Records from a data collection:
- Opening Delimiter -
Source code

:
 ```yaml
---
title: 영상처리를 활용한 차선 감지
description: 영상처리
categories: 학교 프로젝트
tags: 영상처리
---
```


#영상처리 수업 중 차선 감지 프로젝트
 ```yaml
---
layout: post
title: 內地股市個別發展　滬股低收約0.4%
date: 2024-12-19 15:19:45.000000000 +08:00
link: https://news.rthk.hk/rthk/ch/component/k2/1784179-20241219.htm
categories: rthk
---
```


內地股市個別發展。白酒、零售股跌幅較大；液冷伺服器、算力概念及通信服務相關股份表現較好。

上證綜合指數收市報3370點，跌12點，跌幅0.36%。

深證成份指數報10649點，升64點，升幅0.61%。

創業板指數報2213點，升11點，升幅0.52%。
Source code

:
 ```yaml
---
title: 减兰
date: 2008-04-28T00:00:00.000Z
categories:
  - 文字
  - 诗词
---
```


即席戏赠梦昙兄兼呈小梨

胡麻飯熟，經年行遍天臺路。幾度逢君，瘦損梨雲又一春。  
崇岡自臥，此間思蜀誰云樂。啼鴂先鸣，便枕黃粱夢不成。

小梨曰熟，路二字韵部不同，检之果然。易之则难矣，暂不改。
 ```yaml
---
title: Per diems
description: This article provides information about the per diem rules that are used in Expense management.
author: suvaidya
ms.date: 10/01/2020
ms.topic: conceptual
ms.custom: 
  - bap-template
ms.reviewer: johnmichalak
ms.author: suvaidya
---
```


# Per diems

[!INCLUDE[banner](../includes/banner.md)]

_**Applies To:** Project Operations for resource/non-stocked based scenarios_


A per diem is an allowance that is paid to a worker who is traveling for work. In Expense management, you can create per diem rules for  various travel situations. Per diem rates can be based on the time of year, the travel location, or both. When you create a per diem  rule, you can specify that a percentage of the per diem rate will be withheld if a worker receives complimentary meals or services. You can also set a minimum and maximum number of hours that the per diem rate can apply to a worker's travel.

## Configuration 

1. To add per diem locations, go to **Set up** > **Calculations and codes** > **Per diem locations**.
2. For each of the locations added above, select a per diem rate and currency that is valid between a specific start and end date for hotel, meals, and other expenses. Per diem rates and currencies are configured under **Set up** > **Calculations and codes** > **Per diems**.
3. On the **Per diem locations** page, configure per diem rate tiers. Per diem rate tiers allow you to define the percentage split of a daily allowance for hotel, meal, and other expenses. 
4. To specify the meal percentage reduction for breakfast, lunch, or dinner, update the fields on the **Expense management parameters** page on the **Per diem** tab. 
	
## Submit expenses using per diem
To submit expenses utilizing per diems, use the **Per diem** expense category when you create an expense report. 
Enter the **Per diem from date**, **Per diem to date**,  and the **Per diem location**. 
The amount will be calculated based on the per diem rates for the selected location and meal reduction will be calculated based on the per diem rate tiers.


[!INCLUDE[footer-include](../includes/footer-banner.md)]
- Closing Delimiter -
**Task brief:**
When a line in the records above holds "specify", that line is to be reported.

**Response to this exercise:**
A per diem is an allowance that is paid to a worker who is traveling for work. In Expense management, you can create per diem rules for  various travel situations. Per diem rates can be based on the time of year, the travel location, or both. When you create a per diem  rule, you can specify that a percentage of the per diem rate will be withheld if a worker receives complimentary meals or services. You can also set a minimum and maximum number of hours that the per diem rate can apply to a worker's travel.
4. To specify the meal percentage reduction for breakfast, lunch, or dinner, update the fields on the **Expense management parameters** page on the **Per diem** tab. 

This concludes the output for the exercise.